2-{[4′-(1,7′-dimethyl-2′-propyl-1H-[2,5′]bibenzoimidazolyl-3′-ylmethyl)-biphenyl-2-carbonyl]-amino}-4-methyl-pentanoic acid (compound 7):
White crystalline solid. Yield 34.0%. Melting point: 220–225 °C. IR (ATR) νmax (cm−1): 744.16, 853.32, 1006.07, 1322.73, 1454.37, 1594.43, 2034.62, 2169.18, 2954.57, 3251.89. 1H NMR (400 MHz, DMSO) δ ppm: 7.73 (1H, s, -COOH), 7.10–7.64 (14H, m, ArH), 5.58 (2H, s, -CH2- at position C3′), 4.04 (1H, s, -CH from the amino acid side chain), 3.81 (3H, s, -CH3 at position N1), 2.90 (2H, t, J = 7.6 Hz, -CH2-CH2-CH3), 2.62 (3H, s, -CH3 at position C7′), 1.82 (2H, m, -CH2-CH2-CH3), 1,38–1.47 (3H, m, -CH2CH(CH3)2 from the amino acid side chain), 0.99 (3H, t, J = 7.6 Hz, -CH2-CH2-CH3), 0.69 (6H, m, 2 × -CH3 from the amino acid side chain). 13C NMR (100 MHz, DMSO) δ ppm: 168.67, 156.56, 154.48, 143.12, 142.95, 140.01, 138.97, 137.81, 137.12, 136.29, 135.19, 130.29, 129.71, 128.69, 128.24, 127.47, 126.72, 123.78, 123.66, 122.47, 122.21, 119.13, 110.81, 109.64. m/z = 626.1 [M − H], 302.97, 273.88, 286.96, 258.90, 260.09, 288.11. MS [M + H]+ calculated for C39H41N5O3 = 628.32822; observed = 628.32598.
2-{[4′-(1,7′-dimethyl-2′-propyl-1H-[2,5′]bibenzoimidazolyl-3′-ylmethyl)-biphenyl-2-carbonyl]-amino}-3-phenyl-propionic acid (compound 8):
White crystalline solid. Yield 42.3%. Melting point: 198–202 °C. IR (ATR) νmax (cm−1): 700.82, 743.81, 851.49, 1005.88, 1322.44, 1405.04, 1453.89, 1594.56, 2164.96, 2925.48, 3283.72. 1H NMR (400 MHz, DMSO) δ ppm: 7.99 (1H, m, -COOH), 6.86–7.75 (19H, m, ArH), 5.56 (2H, s, -CH2- at position C3′), 4.28 (1H, s, -CH from the amino acid side chain), 3.81 (3H, s, -CH3 at position N1), 3.13 (1H, m, 1 × -H from the -CH2 in the amino acid side chain), 2.86 (3H, m, -CH2-CH2-CH3 and 1 × -H from the -CH2 in the amino acid side chain), 2.66 (3H, s, -CH3 at position C7′), 1.79 (2H, m, -CH2-CH2-CH3), 0.97 (3H, t, J = 7.2 Hz, -CH2-CH2-CH3). 13C NMR (100 MHz, DMSO) δ ppm: 168.57, 156.62, 154.52, 143.13, 142.97, 139.88, 139.69, 138.94, 137.52, 137.12, 136.04, 135.29, 130.30, 129.80, 129.62, 128.98, 128.71, 128.34, 128.12, 127.34, 126.58, 126.04, 123.81, 123.67, 122.48, 122.22, 119.15, 110.82, 109.69, 55.82, 46.38, 40.87, 37.61, 32.20, 29.18, 21.08, 16.94, 14.25. m/z = 662.3 [M + H]+, 305.06, 312.05, 192.96, 515.20, 497.27, 275.99. MS [M + H]+ calculated for C42H39N5O3 = 662.31257; observed = 662.30963.

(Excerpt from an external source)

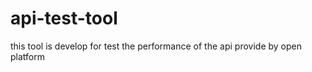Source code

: api-test-tool
=============

this tool is develop for test the performance of the api provide by open platform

4.3. Cell Lines and Viability Assay

A375, MRC-5, and HaCaT cell lines were obtained from the American Type Culture Collection (ATCC). 518A2 cell line was kindly provided by Dr. Milica Pešić. All cell lines were cultured in RPMI 1640 medium supplemented with 2 g/L glucose, 10% fetal bovine serum (FBS), and antibiotics. The A375R cell line was established in our laboratory according to the procedure previously described [5] and was maintained in RPMI containing 2 µM vemurafenib (Genentech, Inc., South San Francisco, CA, USA). Cell viability was assessed using the MTT assay (Sigma Aldrich, #M5655). Briefly, A375, 518A2, and A375R cells were seeded in 96-well plates at a density of 3000 cells/well, while MRC-5 and HaCaT cells were seeded at 5000 and 7000 cells/well, respectively. Cells were treated with five different concentrations of each of the eight tested compounds and telmisartan (DMSO did not exceed 0.6% in the final treatment solutions). In the experimental setting investigating the effects of amino acids and telmisartan, cells were treated with combination of 7.5 µM N-methyltryptophan, 6.25 µM phenylalanine, 6.75 µM tyrosine, and 18, 19, or 19.5 µM telmisartan, corresponding to the molar ratios of amino acid and telmisartan as structural components in 25 µM of compounds 1, 3, and 8, respectively. After 72 h of incubation, absorbance was measured at 570 nm using a Multiskan SkyHigh microplate reader (Thermo Fisher Scientific, Helsinki, Finland). Values were corrected by subtracting the absorbance measured in wells containing cell-free medium with tested compounds. The IC50 value was determined as the concentration of compound required to reduce 3-(4,5-dimethylthiazol-2-yl)-2,5-diphenyltetrazolium bromide (reduction by 50% compared with control samples treated with DMSO.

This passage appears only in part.